You are viewing a plain text version of this content. The canonical link for it is here.
Posted to dev@hive.apache.org by "Sergey Shelukhin (JIRA)" <ji...@apache.org> on 2013/11/16 03:41:21 UTC

[jira] [Updated] (HIVE-5817) column name to index mapping in VectorizationContext is broken

     [ https://issues.apache.org/jira/browse/HIVE-5817?page=com.atlassian.jira.plugin.system.issuetabpanels:all-tabpanel ]

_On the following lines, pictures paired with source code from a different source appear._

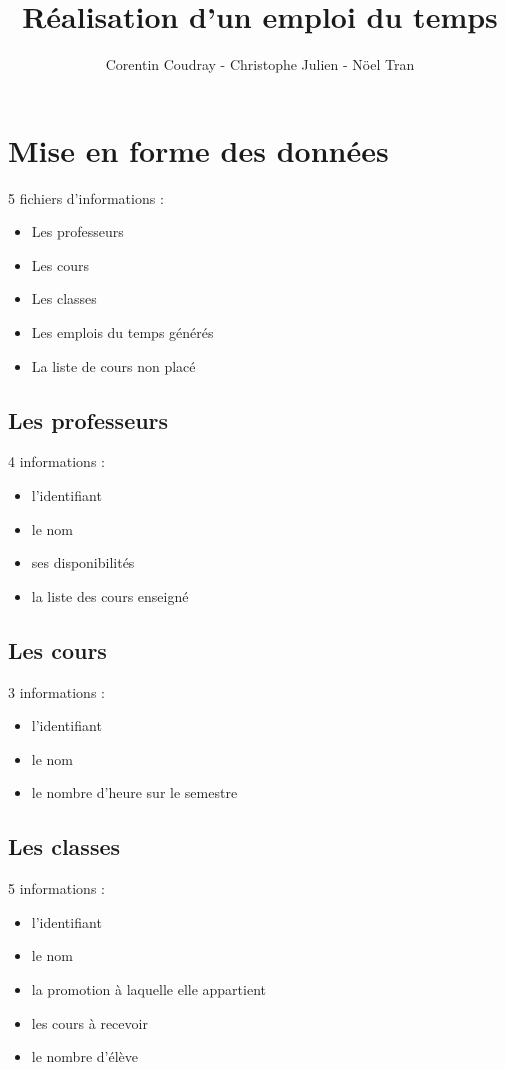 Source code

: \documentclass{beamer}
\title{Réalisation d'un emploi du temps}
\author{Corentin Coudray - Christophe Julien - Nöel Tran}
\institute{ESME SUDRIA}
\begin{document}
\begin{frame}
\titlepage
\end{frame}

\section{Mise en forme des données}
\begin{frame}
5 fichiers d'informations : 
\begin{itemize}
\item Les professeurs
\item Les cours
\item Les classes
\item Les emplois du temps générés
\item La liste de cours non placé
\end{itemize}
\end{frame}

\subsection{Les professeurs}
\begin{frame}
4 informations : 
\begin{itemize}
\item l'identifiant
\item le nom
\item ses disponibilités
\item la liste des cours enseigné
\end{itemize}
\end{frame}

\subsection{Les cours}
\begin{frame}
3 informations : 
\begin{itemize}
\item l'identifiant
\item le nom
\item le nombre d'heure sur le semestre
\end{itemize}
\end{frame}

\subsection{Les classes}
\begin{frame}
5 informations : 
\begin{itemize}
\item l'identifiant
\item le nom
\item la promotion à laquelle elle appartient
\item les cours à recevoir
\item le nombre d'élève
\end{itemize}
\end{frame}
\end{document}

Sergey Shelukhin updated HIVE-5817:
-----------------------------------

    Attachment: HIVE-5817-uniquecols.broken.patch
                HIVE-5817.00-broken.patch

Here are 2 patches. Unique cols is abandoned patch with solution 1. 
the main one is for (2), I was able to compile queries properly but running fails. It's probably something related to passing of serialized stuff thru scratch map, but I cannot get MR logging to work in tests so it's hard to tell.

If someone wants to take over either patch, feel free... I will get back to it the monday after next earliest.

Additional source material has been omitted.